[Stored data entries]
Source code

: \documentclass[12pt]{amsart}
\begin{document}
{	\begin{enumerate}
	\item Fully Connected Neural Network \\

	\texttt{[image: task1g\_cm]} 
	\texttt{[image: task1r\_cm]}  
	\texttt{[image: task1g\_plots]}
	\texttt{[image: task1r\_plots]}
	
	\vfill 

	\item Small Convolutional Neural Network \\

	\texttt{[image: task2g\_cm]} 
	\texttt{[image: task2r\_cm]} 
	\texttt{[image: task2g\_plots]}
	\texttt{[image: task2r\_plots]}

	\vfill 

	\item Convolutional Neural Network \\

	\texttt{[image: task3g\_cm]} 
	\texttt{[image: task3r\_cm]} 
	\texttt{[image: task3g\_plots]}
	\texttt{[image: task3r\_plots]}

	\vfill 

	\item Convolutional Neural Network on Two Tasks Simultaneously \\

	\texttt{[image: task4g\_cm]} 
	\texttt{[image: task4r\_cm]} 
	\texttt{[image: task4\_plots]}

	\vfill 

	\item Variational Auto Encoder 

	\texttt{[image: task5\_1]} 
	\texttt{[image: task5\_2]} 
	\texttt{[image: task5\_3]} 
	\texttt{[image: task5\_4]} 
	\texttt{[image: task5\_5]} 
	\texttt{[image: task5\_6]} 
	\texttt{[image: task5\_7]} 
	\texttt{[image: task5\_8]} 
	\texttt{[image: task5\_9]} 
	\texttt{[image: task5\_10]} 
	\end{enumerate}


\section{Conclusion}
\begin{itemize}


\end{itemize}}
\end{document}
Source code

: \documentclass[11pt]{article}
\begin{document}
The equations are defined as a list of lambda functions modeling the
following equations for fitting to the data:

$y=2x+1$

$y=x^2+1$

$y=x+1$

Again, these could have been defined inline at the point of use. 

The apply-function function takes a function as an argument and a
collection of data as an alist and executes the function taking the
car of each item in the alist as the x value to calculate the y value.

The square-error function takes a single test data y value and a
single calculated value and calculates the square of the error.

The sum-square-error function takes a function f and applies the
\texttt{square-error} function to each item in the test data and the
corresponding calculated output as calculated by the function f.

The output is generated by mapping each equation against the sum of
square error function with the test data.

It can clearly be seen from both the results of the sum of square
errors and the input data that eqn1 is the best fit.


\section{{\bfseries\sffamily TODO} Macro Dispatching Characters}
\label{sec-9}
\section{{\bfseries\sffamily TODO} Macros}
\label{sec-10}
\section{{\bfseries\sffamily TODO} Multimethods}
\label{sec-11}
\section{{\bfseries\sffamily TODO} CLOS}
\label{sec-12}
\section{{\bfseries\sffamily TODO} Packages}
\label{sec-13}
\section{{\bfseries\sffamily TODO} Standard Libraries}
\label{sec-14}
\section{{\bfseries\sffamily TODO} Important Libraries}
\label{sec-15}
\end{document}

- [PROBLEM DESCRIPTION]: Please output all the lines above exactly as given.

- [COMPLETED EXERCISE]:
Source code

: \documentclass[12pt]{amsart}
\begin{document}
{	\begin{enumerate}
	\item Fully Connected Neural Network \\

	\texttt{[image: task1g\_cm]} 
	\texttt{[image: task1r\_cm]}  
	\texttt{[image: task1g\_plots]}
	\texttt{[image: task1r\_plots]}
	
	\vfill 

	\item Small Convolutional Neural Network \\

	\texttt{[image: task2g\_cm]} 
	\texttt{[image: task2r\_cm]} 
	\texttt{[image: task2g\_plots]}
	\texttt{[image: task2r\_plots]}

	\vfill 

	\item Convolutional Neural Network \\

	\texttt{[image: task3g\_cm]} 
	\texttt{[image: task3r\_cm]} 
	\texttt{[image: task3g\_plots]}
	\texttt{[image: task3r\_plots]}

	\vfill 

	\item Convolutional Neural Network on Two Tasks Simultaneously \\

	\texttt{[image: task4g\_cm]} 
	\texttt{[image: task4r\_cm]} 
	\texttt{[image: task4\_plots]}

	\vfill 

	\item Variational Auto Encoder 

	\texttt{[image: task5\_1]} 
	\texttt{[image: task5\_2]} 
	\texttt{[image: task5\_3]} 
	\texttt{[image: task5\_4]} 
	\texttt{[image: task5\_5]} 
	\texttt{[image: task5\_6]} 
	\texttt{[image: task5\_7]} 
	\texttt{[image: task5\_8]} 
	\texttt{[image: task5\_9]} 
	\texttt{[image: task5\_10]} 
	\end{enumerate}


\section{Conclusion}
\begin{itemize}


\end{itemize}}
\end{document}
Source code

: \documentclass[11pt]{article}
\begin{document}
The equations are defined as a list of lambda functions modeling the
following equations for fitting to the data:

$y=2x+1$

$y=x^2+1$

$y=x+1$

Again, these could have been defined inline at the point of use. 

The apply-function function takes a function as an argument and a
collection of data as an alist and executes the function taking the
car of each item in the alist as the x value to calculate the y value.

The square-error function takes a single test data y value and a
single calculated value and calculates the square of the error.

The sum-square-error function takes a function f and applies the
\texttt{square-error} function to each item in the test data and the
corresponding calculated output as calculated by the function f.

The output is generated by mapping each equation against the sum of
square error function with the test data.

It can clearly be seen from both the results of the sum of square
errors and the input data that eqn1 is the best fit.


\section{{\bfseries\sffamily TODO} Macro Dispatching Characters}
\label{sec-9}
\section{{\bfseries\sffamily TODO} Macros}
\label{sec-10}
\section{{\bfseries\sffamily TODO} Multimethods}
\label{sec-11}
\section{{\bfseries\sffamily TODO} CLOS}
\label{sec-12}
\section{{\bfseries\sffamily TODO} Packages}
\label{sec-13}
\section{{\bfseries\sffamily TODO} Standard Libraries}
\label{sec-14}
\section{{\bfseries\sffamily TODO} Important Libraries}
\label{sec-15}
\end{document}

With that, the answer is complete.